**The task**
Pull every line with "paquetes" from the data.

**Supplied material**
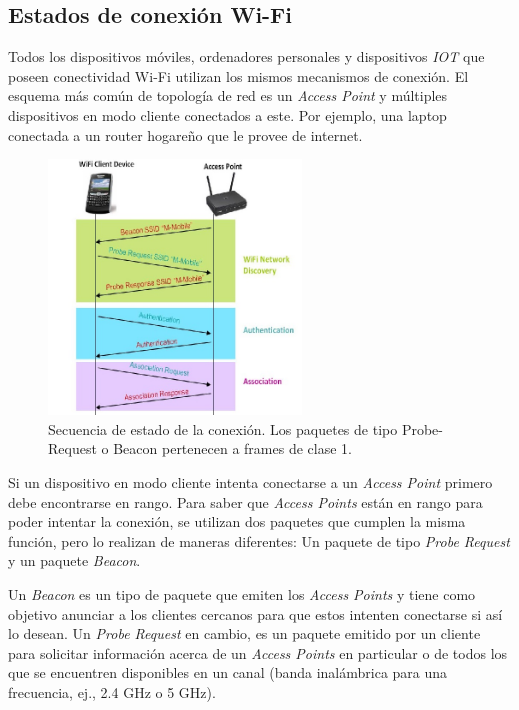 \subsection{Estados de conexión Wi-Fi}

Todos los dispositivos móviles, ordenadores personales y dispositivos \emph{IOT} que poseen conectividad Wi-Fi utilizan los mismos mecanismos de conexión. El esquema más común de topología de red es un \emph{Access Point} y múltiples dispositivos en modo cliente conectados a este. Por ejemplo, una laptop conectada a un router hogareño que le provee de internet.

\begin{figure}[!htb]
	\centering
	\includegraphics[width=0.6\textwidth]{Figuras/fig1.jpg}
	\captionsetup{margin=2cm}
	\caption[Secuencia de estado de la conexión]{Secuencia de estado de la conexión. Los paquetes de tipo Probe-Request o Beacon pertenecen a frames de clase 1. }
	\label{fig:frame-type}
\end{figure}

Si un dispositivo en modo cliente intenta conectarse a un \emph{Access Point} primero debe encontrarse en rango. Para saber que \emph{Access Points} están en rango para poder intentar la conexión, se utilizan dos paquetes que cumplen la misma función, pero lo realizan de maneras diferentes: Un paquete de tipo \emph{Probe Request} y un paquete \emph{Beacon}.

Un \emph{Beacon} es un tipo de paquete que emiten los \emph{Access Points} y tiene como objetivo anunciar a los clientes cercanos para que estos intenten conectarse si así lo desean. Un \emph{Probe Request} en cambio, es un paquete emitido por un cliente para solicitar información acerca de un \emph{Access Points} en particular o de todos los que se encuentren disponibles en un canal (banda inalámbrica para una frecuencia, ej., 2.4 GHz o 5 GHz).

**Answer to this task**
	\caption[Secuencia de estado de la conexión]{Secuencia de estado de la conexión. Los paquetes de tipo Probe-Request o Beacon pertenecen a frames de clase 1. }
Si un dispositivo en modo cliente intenta conectarse a un \emph{Access Point} primero debe encontrarse en rango. Para saber que \emph{Access Points} están en rango para poder intentar la conexión, se utilizan dos paquetes que cumplen la misma función, pero lo realizan de maneras diferentes: Un paquete de tipo \emph{Probe Request} y un paquete \emph{Beacon}.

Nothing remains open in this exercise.